When I left there was a war, and in the violet light of war we can sometimes see how slender and pale we really are. In the midst of war, our hearts beat wildly. They beat their timpanic war cry. They beat wild enough so that they may break through the confinement that holds them. In Winter it is the numbing weight of ice. In that first warming day after the long succession of sterile cold, suddenly we feel strong. But really we are too puerile and unwieldy in our reach to know just how loud our hearts beat and the deafening effect this has on one another. We pretend that our bodies are not slivers of grass subject to a stampede of feet, or water, or the suffocating lack of water. Instead we thrust out our angles enough to fill every space, and we forget that Spring is a season of war, a time when fragility is inevitable and surviving is something that happens or it doesn't.

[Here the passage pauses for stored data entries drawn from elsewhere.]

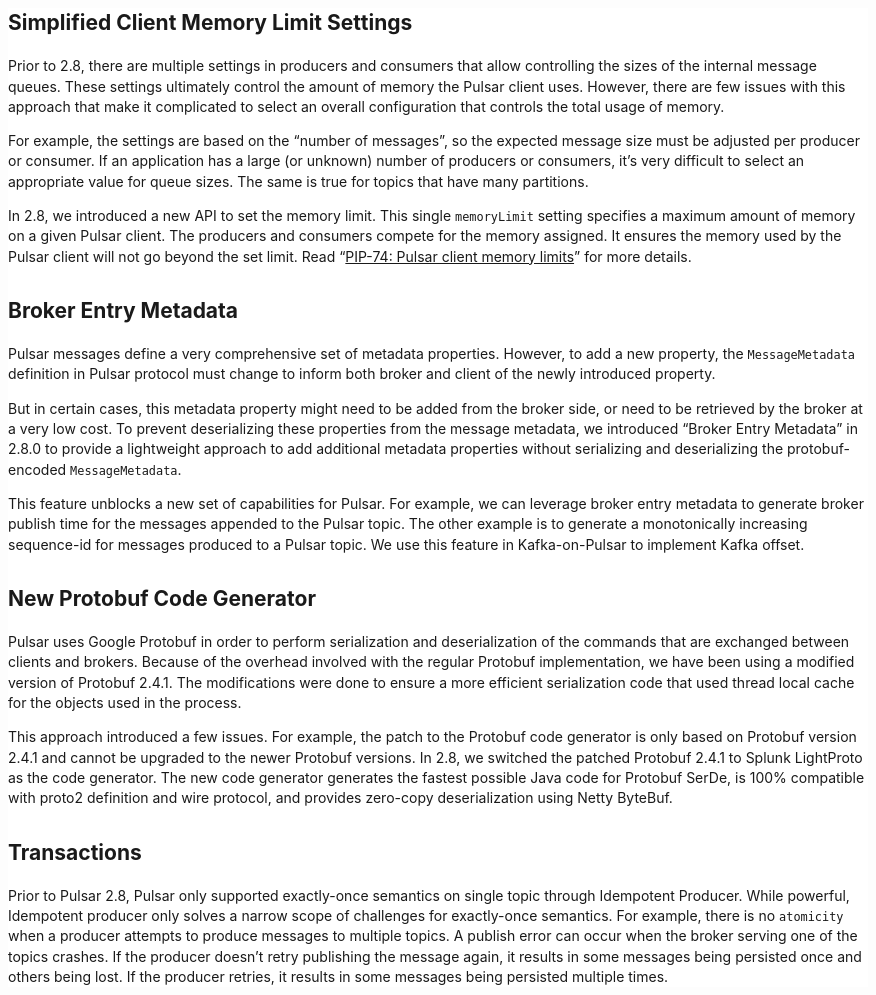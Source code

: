 ## Simplified Client Memory Limit Settings

Prior to 2.8, there are multiple settings in producers and consumers that allow controlling the sizes of the internal message queues. These settings ultimately control the amount of memory the Pulsar client uses. However, there are few issues with this approach that make it complicated to select an overall configuration that controls the total usage of memory. 

For example, the settings are based on the “number of messages”, so the expected message size must be adjusted per producer or consumer. If an application has a large (or unknown) number of producers or consumers, it’s very difficult to select an appropriate value for queue sizes. The same is true for topics that have many partitions.

In 2.8, we introduced a new API to set the memory limit. This single `memoryLimit` setting specifies a maximum amount of memory on a given Pulsar client. The producers and consumers compete for the memory assigned. It ensures the memory used by the Pulsar client will not go beyond the set limit. Read “[PIP-74: Pulsar client memory limits](https://github.com/apache/pulsar/wiki/PIP-74%3A-Pulsar-client-memory-limits)” for more details.

## Broker Entry Metadata

Pulsar messages define a very comprehensive set of metadata properties. However, to add a new property, the `MessageMetadata` definition in Pulsar protocol must change to inform both broker and client of the newly introduced property. 

But in certain cases, this metadata property might need to be added from the broker side, or need to be retrieved by the broker at a very low cost. To prevent deserializing these properties from the message metadata, we introduced “Broker Entry Metadata” in 2.8.0 to provide a lightweight approach to add additional metadata properties without serializing and deserializing the protobuf-encoded `MessageMetadata`. 

This feature unblocks a new set of capabilities for Pulsar. For example, we can leverage broker entry metadata to generate broker publish time for the messages appended to the Pulsar topic. The other example is to generate a monotonically increasing sequence-id for messages produced to a Pulsar topic. We use this feature in Kafka-on-Pulsar to implement Kafka offset.

## New Protobuf Code Generator

Pulsar uses Google Protobuf in order to perform serialization and deserialization of the commands that are exchanged between clients and brokers. Because of the overhead involved with the regular Protobuf implementation, we have been using a modified version of Protobuf 2.4.1. The modifications were done to ensure a more efficient serialization code that used thread local cache for the objects used in the process.

This approach introduced a few issues. For example, the patch to the Protobuf code generator is only based on Protobuf version 2.4.1 and cannot be upgraded to the newer Protobuf versions. In 2.8, we switched the patched Protobuf 2.4.1 to Splunk LightProto as the code generator. The new code generator generates the fastest possible Java code for Protobuf SerDe, is 100% compatible with proto2 definition and wire protocol, and provides zero-copy deserialization using Netty ByteBuf.

## Transactions

Prior to Pulsar 2.8, Pulsar only supported exactly-once semantics on single topic through Idempotent Producer. While powerful, Idempotent producer only solves a narrow scope of challenges for exactly-once semantics. For example, there is no `atomicity` when a producer attempts to produce messages to multiple topics. A publish error can occur when the broker serving one of the topics crashes. If the producer doesn’t retry publishing the message again, it results in some messages being persisted once and others being lost. If the producer retries, it results in some messages being persisted multiple times.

Fragile seeds gasping in the thawing ground, feeding on scraps of moisture. New buds scratching the fickle dirt floor with tiny tendrils. Clinging to scarred branches staving off early abscission. Struggling to live through the day. The day filled with possibilities of violent skies. Violet skies. Violence. At night, frost comes and places its shivering mouth over your mouth, kissing the warm air out of your lungs. If you make it through that, then you just make it through that.

I returned to a changed landscape. The war is almost over now. Now the expansion. In the car ride home I see crops being tended, tractors treading lines. I see a field of clover stretched out in its sloping square, already yawning in the afternoon light. Then everything that survived pauses for one second while the sky breaks in half and leaks sunlight from it’s open wound. Nourishing and invigorating. Light seeps down in golden bluegreen hues. We turn to let the light fall on us, over us, into us, until the mending of molecules is complete and the sky belongs to itself again. Night falls and we are pleased and only slightly uneasy. Suspicious of all this beauty and fullness. A beautiful woman that men will never trust but still grasp for, cling to, love and destroy. We gawk at the abundance that suddenly surrounds us. Curving fingers smooth collar bones. Hands ready to peel off layers of clothing and legs ready to run and jump into the ocean or a lake at midnight. Ready but waiting for the water to warm. The once winter barren shrub now full of green, sways its heavy hips in a breeze. Heady. Heady hearts on the verge of tipping into chaos. We stick out our elbows to make room for our heaving chests. Expanding and contracting gasping to breathe it all in until there is nothing left. Until there is nothing left to do but lie on our backs and breathe like we are the last people on earth.